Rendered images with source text
-- Opening Marker --
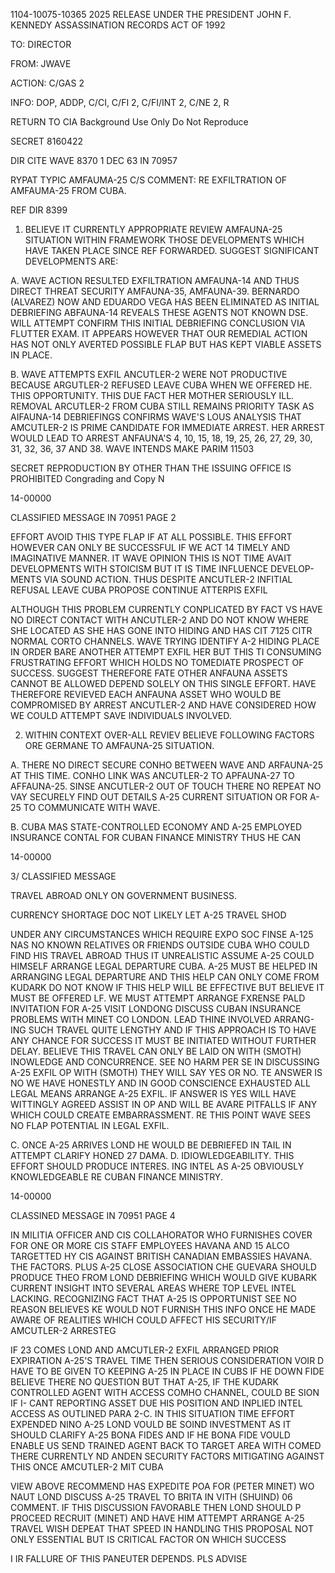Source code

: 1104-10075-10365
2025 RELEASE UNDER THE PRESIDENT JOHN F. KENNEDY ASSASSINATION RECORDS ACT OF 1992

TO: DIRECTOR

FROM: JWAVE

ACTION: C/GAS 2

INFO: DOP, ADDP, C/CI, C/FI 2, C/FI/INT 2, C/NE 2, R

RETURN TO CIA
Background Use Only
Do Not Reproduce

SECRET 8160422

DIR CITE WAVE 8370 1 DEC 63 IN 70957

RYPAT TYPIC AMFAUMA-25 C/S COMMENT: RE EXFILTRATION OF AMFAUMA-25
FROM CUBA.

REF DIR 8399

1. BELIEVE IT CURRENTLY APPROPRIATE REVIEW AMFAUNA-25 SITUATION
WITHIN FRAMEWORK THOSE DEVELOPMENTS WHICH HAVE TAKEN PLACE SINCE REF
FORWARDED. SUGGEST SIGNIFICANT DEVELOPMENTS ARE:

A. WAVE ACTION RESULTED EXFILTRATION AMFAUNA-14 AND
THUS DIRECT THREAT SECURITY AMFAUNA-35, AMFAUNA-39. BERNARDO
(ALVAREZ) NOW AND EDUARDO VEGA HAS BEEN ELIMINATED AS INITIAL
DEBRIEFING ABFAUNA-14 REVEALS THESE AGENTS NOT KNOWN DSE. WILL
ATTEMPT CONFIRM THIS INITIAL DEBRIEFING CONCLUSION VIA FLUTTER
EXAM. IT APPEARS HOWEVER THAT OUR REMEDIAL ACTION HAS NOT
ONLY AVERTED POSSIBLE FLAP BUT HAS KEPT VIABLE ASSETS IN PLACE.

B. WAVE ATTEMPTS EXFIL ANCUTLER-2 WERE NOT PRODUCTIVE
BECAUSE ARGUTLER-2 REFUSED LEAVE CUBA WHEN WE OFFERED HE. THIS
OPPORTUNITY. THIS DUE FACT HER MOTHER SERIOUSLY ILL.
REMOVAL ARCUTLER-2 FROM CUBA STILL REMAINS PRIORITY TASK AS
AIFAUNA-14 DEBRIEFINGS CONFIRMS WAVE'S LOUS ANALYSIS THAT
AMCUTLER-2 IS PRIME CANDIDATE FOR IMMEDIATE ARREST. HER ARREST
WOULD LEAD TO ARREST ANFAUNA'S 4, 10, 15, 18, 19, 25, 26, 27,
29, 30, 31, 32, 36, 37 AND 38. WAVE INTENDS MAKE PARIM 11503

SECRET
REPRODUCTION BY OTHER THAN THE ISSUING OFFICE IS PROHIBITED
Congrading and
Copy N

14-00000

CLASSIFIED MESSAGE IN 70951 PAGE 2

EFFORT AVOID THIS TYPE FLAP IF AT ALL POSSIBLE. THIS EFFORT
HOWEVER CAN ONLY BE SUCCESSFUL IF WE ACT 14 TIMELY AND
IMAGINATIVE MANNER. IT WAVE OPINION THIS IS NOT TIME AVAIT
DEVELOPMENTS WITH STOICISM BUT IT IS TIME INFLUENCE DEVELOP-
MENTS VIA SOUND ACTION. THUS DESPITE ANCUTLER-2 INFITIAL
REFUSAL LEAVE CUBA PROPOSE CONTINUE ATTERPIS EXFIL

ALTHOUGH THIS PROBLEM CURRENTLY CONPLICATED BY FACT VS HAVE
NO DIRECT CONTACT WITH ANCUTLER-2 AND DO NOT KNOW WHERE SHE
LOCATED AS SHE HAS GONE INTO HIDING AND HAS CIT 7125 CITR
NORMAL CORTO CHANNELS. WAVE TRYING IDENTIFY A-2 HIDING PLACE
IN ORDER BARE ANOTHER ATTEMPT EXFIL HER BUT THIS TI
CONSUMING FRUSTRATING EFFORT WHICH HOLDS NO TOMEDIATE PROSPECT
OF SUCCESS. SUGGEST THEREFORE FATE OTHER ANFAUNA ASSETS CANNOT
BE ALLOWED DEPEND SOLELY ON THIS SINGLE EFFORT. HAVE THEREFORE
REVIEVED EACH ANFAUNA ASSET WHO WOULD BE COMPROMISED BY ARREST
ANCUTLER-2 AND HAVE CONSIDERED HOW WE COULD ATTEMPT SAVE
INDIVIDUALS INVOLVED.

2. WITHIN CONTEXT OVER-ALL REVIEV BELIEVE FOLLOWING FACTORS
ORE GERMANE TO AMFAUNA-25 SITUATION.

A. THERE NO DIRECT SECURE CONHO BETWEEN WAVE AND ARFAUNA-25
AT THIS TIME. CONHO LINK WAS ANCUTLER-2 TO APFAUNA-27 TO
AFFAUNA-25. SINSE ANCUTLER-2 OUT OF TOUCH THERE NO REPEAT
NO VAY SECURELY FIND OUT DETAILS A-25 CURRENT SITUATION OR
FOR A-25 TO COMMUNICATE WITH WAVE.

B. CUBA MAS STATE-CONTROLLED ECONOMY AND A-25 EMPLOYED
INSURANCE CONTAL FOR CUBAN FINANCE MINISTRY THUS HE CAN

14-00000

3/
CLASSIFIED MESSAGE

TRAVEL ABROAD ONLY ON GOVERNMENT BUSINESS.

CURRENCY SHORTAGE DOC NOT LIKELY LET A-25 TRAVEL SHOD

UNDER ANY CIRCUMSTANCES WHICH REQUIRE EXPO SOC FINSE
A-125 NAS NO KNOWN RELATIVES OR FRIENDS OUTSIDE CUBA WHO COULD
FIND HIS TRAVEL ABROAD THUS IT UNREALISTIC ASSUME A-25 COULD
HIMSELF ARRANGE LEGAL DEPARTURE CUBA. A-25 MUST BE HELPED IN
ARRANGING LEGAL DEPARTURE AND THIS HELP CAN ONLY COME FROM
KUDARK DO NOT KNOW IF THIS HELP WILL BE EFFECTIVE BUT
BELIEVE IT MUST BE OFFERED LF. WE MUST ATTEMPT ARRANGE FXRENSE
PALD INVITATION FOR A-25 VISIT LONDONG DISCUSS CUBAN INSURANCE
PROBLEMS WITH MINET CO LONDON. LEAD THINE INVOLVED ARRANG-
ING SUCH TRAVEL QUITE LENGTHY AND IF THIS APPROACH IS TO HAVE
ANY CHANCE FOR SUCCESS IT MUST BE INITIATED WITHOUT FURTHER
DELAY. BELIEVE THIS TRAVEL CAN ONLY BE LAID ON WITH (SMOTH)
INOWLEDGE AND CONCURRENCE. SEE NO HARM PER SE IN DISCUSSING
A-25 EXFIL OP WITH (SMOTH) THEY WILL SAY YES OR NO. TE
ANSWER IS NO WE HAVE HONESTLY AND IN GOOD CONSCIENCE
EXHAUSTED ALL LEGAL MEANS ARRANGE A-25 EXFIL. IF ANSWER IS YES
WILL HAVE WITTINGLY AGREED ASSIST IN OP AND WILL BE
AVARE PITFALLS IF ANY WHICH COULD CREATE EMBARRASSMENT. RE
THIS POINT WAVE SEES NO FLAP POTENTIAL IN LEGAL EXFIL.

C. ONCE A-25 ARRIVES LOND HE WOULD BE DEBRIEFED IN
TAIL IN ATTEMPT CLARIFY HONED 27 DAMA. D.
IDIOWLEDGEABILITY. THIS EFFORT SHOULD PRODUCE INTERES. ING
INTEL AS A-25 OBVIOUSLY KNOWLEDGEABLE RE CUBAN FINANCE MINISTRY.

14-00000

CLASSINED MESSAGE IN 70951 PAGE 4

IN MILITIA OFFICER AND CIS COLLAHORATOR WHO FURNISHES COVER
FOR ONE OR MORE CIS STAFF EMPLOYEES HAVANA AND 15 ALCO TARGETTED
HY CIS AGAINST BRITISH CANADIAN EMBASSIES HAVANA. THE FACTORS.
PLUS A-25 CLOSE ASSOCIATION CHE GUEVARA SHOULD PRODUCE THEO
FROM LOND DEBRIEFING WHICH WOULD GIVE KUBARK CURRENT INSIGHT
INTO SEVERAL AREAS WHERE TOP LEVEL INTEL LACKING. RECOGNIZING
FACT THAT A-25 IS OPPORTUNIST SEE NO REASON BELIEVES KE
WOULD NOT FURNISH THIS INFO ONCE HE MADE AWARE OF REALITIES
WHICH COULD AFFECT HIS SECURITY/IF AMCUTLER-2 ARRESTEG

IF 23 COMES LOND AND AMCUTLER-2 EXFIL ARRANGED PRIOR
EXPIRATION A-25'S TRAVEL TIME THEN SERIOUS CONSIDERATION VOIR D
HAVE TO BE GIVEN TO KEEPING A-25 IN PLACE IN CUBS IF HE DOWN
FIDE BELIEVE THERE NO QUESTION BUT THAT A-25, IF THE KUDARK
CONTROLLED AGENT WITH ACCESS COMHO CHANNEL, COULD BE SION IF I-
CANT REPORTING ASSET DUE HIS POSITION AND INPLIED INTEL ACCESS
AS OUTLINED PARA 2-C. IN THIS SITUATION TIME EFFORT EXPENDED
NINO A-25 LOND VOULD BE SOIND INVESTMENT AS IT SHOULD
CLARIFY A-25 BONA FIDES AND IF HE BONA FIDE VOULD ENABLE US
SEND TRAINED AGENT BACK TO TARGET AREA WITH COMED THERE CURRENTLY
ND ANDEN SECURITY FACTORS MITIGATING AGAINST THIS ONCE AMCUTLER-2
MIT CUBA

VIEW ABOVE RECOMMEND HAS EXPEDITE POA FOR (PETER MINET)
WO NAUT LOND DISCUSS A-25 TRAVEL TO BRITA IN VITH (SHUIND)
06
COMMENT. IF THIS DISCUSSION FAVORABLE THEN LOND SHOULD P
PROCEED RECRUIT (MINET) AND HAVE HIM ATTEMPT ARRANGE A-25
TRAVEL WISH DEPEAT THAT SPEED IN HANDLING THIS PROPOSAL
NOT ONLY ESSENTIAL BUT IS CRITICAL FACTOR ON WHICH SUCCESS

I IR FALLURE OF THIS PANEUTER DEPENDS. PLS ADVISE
-- Closing Marker --
-- Opening Marker --
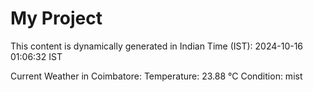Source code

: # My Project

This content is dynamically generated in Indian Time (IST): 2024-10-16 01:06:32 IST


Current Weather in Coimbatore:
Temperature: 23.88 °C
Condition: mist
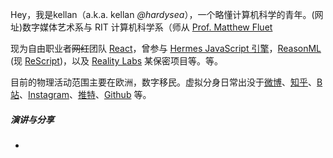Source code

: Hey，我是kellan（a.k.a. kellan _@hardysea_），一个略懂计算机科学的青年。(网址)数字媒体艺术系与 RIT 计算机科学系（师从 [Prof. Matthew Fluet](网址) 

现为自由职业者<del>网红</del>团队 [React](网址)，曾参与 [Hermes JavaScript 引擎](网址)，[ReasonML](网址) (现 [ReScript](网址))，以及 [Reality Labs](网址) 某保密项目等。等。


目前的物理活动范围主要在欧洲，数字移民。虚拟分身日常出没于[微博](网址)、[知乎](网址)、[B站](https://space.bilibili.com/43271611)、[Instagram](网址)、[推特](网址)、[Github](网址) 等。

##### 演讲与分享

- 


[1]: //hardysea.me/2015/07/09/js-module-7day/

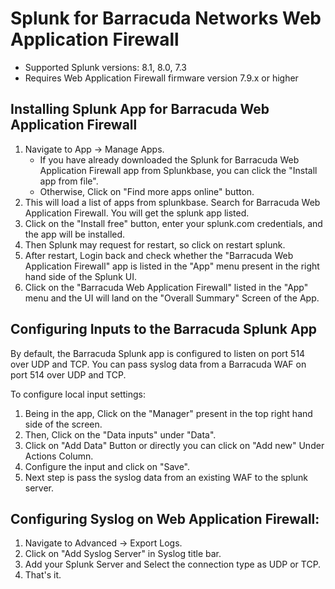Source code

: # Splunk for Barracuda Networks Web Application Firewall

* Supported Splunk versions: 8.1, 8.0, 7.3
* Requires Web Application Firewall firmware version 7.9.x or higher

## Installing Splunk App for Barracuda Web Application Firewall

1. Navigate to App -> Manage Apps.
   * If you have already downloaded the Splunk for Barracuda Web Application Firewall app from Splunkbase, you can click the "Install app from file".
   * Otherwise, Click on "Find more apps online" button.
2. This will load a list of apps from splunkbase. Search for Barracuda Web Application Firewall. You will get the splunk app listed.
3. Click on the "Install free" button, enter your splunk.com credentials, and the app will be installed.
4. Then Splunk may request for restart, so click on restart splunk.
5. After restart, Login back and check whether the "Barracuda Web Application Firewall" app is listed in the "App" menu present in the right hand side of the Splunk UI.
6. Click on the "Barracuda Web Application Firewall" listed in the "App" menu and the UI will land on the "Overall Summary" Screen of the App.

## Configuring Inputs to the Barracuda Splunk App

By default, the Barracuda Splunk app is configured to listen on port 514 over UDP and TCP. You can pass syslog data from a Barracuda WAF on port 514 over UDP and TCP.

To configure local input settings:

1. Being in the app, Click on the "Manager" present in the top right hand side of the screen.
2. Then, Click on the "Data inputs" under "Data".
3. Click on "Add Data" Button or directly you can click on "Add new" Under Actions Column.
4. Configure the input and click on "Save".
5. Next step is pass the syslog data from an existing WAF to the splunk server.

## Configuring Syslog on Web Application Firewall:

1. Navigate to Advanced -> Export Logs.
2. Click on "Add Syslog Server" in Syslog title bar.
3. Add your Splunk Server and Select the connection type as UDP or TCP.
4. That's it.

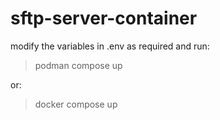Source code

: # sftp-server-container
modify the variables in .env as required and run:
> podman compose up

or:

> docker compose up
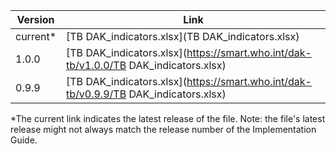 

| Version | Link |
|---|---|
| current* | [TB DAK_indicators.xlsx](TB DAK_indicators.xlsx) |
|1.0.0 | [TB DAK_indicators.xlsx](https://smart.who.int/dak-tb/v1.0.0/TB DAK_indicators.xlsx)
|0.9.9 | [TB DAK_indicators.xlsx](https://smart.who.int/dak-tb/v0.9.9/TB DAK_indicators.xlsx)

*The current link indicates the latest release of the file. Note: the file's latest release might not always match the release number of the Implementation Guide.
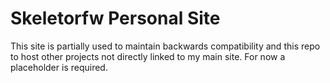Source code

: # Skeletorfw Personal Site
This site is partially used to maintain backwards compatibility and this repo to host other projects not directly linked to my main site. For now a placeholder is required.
-- Closing Marker --
◆ **What to produce**
Nothing but the lines above, starting at the line that contains "modify the variables" and ending at the line that contains "This site is", should be given again, exactly and without the pictures.

◆ **Your solution**
modify the variables in .env as required and run:
> podman compose up

or:

> docker compose up

| Version | Link |
|---|---|
| current* | [TB DAK_indicators.xlsx](TB DAK_indicators.xlsx) |
|1.0.0 | [TB DAK_indicators.xlsx](https://smart.who.int/dak-tb/v1.0.0/TB DAK_indicators.xlsx)
|0.9.9 | [TB DAK_indicators.xlsx](https://smart.who.int/dak-tb/v0.9.9/TB DAK_indicators.xlsx)

*The current link indicates the latest release of the file. Note: the file's latest release might not always match the release number of the Implementation Guide.
Source code

: # Skeletorfw Personal Site
This site is partially used to maintain backwards compatibility and this repo to host other projects not directly linked to my main site. For now a placeholder is required.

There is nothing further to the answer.